*YOUR TASK:* The expected answer is every line from the material below that has the word "aria".

*INFORMATION:*
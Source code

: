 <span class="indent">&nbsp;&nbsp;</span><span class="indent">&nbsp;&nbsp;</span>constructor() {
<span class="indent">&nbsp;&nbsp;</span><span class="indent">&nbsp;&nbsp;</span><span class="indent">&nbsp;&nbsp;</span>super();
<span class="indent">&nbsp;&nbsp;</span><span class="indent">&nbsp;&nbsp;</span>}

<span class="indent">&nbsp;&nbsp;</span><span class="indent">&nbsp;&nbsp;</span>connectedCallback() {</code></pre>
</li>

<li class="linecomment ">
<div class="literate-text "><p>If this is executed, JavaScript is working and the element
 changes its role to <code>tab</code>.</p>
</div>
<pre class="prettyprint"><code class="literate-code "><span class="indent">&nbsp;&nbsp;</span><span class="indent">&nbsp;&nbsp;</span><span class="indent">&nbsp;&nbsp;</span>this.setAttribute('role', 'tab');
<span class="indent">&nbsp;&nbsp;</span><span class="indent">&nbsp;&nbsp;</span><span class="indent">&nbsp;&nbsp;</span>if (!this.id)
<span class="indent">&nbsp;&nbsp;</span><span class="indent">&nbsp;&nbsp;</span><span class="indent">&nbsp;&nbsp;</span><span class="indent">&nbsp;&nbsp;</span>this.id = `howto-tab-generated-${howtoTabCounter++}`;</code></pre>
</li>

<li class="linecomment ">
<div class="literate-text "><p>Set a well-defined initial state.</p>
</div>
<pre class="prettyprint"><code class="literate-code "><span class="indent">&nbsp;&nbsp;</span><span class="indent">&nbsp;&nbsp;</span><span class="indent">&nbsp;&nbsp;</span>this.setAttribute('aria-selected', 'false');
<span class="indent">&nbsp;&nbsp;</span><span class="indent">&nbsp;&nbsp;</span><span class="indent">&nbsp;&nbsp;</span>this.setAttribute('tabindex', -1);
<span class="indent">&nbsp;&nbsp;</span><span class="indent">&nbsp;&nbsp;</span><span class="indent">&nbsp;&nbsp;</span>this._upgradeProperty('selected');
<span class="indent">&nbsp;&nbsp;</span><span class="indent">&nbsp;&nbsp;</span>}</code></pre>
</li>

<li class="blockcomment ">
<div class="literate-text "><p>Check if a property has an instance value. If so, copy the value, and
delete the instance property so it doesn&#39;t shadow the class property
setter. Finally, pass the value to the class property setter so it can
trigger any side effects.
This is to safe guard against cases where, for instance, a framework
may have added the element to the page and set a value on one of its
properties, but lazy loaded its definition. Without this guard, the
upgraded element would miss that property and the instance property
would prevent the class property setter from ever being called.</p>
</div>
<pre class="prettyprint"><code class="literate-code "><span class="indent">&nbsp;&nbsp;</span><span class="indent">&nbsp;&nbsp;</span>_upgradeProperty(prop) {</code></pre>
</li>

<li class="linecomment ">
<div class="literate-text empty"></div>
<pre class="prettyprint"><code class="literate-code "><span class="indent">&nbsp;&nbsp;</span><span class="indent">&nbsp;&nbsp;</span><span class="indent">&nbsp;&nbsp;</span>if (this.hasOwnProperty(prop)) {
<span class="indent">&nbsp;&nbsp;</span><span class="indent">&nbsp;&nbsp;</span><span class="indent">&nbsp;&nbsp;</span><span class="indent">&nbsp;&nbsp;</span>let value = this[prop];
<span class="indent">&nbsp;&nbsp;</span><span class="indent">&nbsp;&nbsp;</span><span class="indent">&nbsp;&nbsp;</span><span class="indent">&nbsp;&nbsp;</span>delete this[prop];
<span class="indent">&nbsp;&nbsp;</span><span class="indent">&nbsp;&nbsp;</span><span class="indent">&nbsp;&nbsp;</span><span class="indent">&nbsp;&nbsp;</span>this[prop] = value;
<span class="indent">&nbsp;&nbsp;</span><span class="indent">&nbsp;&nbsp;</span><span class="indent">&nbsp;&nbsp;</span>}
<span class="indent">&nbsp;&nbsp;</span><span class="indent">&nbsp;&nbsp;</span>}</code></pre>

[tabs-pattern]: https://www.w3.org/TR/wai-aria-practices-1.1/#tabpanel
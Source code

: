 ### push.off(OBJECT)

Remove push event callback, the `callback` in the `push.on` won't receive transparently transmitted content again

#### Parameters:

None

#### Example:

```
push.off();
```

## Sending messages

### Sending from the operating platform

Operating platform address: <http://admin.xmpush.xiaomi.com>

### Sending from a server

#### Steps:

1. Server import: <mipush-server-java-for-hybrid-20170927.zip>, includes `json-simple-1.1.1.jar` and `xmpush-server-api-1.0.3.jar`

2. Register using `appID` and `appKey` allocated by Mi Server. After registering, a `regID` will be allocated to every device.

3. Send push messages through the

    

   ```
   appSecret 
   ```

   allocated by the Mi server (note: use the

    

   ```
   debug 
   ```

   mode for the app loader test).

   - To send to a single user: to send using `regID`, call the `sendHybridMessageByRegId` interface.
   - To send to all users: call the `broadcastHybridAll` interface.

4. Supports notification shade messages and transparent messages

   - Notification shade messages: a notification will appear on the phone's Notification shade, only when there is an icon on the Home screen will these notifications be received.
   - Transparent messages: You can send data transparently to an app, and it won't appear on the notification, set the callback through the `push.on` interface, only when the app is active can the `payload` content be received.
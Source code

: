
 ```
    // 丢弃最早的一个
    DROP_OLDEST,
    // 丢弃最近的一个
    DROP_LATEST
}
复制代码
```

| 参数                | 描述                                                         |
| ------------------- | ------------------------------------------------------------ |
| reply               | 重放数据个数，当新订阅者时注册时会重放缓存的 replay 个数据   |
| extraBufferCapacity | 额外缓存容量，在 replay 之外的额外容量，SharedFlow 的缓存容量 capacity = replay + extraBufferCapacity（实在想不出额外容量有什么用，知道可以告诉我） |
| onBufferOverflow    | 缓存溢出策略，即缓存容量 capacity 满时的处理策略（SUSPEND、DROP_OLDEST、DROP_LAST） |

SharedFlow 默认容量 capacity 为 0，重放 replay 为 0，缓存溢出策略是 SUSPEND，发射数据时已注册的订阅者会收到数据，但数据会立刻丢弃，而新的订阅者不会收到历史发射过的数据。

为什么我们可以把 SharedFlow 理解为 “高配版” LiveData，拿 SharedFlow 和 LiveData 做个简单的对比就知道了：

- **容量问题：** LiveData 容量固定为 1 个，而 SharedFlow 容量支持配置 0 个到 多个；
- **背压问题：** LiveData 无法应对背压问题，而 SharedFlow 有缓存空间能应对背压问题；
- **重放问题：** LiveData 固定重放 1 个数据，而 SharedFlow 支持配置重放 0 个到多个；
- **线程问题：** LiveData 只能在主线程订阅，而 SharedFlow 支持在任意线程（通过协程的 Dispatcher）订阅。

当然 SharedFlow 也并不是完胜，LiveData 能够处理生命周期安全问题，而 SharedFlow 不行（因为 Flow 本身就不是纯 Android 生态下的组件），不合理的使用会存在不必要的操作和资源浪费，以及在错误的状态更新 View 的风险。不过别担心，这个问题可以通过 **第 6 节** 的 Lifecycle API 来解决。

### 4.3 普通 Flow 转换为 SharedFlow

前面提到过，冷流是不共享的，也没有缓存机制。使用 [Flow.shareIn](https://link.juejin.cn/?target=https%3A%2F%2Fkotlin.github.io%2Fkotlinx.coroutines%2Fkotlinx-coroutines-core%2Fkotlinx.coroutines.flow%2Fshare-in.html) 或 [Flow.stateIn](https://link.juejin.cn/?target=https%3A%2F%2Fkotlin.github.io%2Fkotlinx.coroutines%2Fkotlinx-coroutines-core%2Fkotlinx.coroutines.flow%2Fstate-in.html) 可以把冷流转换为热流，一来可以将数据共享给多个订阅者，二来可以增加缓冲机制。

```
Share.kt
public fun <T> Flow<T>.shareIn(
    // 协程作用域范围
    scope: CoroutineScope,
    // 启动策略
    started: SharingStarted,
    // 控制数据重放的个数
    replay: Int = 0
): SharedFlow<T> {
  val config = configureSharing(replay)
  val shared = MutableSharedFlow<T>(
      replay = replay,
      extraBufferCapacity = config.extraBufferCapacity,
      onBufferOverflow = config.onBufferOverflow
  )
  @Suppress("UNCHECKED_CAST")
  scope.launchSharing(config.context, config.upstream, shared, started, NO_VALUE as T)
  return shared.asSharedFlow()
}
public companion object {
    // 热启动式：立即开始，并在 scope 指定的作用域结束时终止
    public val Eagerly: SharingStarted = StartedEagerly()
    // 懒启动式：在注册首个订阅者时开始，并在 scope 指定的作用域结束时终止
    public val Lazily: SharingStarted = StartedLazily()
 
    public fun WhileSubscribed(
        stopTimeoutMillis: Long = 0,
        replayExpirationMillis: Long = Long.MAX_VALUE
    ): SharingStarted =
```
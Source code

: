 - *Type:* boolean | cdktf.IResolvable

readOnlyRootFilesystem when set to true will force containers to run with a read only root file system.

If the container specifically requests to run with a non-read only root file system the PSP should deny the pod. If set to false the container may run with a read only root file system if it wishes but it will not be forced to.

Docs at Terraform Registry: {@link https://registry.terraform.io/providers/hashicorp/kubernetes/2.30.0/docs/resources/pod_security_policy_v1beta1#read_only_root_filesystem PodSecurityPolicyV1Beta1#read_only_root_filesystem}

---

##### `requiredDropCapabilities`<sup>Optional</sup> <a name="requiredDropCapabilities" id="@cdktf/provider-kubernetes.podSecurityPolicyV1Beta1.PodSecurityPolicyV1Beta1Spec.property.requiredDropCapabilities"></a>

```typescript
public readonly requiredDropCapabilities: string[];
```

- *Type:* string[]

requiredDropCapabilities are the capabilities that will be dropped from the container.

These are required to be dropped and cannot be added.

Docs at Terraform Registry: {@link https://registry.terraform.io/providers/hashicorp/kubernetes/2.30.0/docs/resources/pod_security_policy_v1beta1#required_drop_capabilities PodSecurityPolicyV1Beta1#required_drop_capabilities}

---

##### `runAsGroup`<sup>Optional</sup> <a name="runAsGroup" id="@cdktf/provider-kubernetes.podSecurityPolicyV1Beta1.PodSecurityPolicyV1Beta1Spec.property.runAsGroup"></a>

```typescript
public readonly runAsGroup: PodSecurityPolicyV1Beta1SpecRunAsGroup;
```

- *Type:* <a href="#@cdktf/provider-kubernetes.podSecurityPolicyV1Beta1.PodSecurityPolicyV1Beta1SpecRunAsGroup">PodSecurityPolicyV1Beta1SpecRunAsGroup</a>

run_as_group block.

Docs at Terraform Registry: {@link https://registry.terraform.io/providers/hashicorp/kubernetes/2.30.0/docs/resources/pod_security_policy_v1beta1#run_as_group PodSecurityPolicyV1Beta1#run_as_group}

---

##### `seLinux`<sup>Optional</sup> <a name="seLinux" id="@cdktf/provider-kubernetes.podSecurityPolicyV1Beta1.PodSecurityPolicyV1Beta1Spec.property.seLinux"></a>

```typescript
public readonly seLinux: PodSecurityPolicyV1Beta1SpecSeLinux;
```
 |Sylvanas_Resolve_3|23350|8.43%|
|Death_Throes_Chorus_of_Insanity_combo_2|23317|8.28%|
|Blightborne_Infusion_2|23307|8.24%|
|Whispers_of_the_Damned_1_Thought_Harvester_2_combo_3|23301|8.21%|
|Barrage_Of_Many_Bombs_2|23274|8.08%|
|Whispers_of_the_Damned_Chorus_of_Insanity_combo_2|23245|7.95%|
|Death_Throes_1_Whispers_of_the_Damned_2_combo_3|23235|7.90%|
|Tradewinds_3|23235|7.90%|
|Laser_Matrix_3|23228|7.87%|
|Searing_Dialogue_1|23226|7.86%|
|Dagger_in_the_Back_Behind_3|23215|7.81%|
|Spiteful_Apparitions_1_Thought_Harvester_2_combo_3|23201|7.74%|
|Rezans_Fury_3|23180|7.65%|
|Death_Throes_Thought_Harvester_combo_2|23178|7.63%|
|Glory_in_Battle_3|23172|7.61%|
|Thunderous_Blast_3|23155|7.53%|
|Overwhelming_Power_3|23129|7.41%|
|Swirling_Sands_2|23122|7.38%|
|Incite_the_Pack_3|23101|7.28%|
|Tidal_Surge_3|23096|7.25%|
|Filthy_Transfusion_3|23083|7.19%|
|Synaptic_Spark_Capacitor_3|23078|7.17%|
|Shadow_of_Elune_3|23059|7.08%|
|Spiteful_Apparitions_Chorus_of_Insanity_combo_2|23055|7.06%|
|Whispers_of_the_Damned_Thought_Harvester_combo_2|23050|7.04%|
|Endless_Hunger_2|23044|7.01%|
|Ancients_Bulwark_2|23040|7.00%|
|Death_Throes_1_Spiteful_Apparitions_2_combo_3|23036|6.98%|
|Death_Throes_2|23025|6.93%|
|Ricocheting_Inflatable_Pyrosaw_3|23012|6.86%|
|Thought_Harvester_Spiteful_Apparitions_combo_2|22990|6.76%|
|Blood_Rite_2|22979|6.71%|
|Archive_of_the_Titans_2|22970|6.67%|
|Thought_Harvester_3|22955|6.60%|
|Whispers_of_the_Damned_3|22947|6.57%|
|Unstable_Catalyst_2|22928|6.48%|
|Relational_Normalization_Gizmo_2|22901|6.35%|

*TASK RESULT:*
<pre class="prettyprint"><code class="literate-code "><span class="indent">&nbsp;&nbsp;</span><span class="indent">&nbsp;&nbsp;</span><span class="indent">&nbsp;&nbsp;</span>this.setAttribute('aria-selected', 'false');
[tabs-pattern]: https://www.w3.org/TR/wai-aria-practices-1.1/#tabpanel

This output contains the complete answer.